**DATA SHOWN**
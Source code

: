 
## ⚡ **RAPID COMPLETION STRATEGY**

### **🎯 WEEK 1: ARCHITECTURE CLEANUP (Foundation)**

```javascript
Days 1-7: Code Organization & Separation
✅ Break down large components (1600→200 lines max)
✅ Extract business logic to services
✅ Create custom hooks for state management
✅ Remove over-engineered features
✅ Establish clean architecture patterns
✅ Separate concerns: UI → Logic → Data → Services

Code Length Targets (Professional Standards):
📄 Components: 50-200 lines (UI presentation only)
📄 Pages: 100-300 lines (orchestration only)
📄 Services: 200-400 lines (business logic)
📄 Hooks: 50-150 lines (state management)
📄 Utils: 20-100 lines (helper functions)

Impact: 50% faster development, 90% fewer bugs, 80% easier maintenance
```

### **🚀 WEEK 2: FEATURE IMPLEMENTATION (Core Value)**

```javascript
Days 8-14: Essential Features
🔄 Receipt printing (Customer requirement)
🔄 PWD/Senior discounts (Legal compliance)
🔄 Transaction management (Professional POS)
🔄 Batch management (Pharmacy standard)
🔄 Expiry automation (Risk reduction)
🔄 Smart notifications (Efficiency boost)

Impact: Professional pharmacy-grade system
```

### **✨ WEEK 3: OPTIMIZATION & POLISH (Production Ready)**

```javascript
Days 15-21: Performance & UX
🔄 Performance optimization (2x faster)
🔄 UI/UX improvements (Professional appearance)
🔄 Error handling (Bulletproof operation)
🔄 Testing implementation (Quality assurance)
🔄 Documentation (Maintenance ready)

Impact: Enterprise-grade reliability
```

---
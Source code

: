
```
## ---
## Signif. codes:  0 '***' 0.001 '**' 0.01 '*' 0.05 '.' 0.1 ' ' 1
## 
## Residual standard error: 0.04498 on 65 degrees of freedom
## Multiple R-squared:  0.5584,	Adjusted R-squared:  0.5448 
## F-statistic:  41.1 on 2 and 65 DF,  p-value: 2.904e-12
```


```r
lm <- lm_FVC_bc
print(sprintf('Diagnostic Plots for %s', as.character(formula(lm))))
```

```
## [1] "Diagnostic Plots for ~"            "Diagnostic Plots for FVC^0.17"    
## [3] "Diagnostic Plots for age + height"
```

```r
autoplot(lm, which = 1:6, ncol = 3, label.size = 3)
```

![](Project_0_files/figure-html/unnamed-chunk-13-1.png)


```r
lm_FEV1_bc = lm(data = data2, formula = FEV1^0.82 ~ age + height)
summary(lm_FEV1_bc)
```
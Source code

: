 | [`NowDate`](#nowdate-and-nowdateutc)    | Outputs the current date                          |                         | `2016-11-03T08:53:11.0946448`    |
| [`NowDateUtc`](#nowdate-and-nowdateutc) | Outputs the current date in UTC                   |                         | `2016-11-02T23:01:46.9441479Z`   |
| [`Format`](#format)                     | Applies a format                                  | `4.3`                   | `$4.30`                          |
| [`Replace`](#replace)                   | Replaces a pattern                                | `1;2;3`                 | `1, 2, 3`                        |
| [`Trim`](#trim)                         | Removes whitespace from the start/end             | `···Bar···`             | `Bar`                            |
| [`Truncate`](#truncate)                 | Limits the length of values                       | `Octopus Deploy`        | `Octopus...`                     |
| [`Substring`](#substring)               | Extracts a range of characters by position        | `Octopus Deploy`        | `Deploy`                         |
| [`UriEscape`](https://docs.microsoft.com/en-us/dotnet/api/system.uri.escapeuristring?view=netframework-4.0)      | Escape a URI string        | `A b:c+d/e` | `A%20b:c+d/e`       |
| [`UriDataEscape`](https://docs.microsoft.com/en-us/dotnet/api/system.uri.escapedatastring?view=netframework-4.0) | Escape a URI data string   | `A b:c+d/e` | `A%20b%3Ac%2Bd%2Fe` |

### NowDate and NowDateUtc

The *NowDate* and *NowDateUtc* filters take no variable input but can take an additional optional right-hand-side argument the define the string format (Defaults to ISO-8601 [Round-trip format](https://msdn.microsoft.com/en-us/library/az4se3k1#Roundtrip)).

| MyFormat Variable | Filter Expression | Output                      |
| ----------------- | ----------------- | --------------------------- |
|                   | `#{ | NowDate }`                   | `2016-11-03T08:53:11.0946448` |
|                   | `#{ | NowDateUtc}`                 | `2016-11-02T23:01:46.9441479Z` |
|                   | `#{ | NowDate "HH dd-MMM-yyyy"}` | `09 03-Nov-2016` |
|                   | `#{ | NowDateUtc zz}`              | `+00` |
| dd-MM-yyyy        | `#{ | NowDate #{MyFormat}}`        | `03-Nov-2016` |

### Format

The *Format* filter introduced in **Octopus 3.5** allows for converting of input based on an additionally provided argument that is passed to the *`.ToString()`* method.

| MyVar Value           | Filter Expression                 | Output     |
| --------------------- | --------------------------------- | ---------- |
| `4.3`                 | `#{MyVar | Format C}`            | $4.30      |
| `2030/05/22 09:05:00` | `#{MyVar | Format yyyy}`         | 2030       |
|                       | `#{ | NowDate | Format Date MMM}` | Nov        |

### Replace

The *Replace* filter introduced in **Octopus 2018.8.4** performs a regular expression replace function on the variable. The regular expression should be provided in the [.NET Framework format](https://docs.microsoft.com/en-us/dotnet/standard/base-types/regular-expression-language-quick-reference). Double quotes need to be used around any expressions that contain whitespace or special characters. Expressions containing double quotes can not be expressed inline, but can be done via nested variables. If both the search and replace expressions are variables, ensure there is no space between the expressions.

**WHAT NEEDS TO BE DONE**
The expected output is every line of the records in which the string "Impact" appears.

**RESPONSE FOR THIS EXERCISE**
Impact: 50% faster development, 90% fewer bugs, 80% easier maintenance
Impact: Professional pharmacy-grade system
Impact: Enterprise-grade reliability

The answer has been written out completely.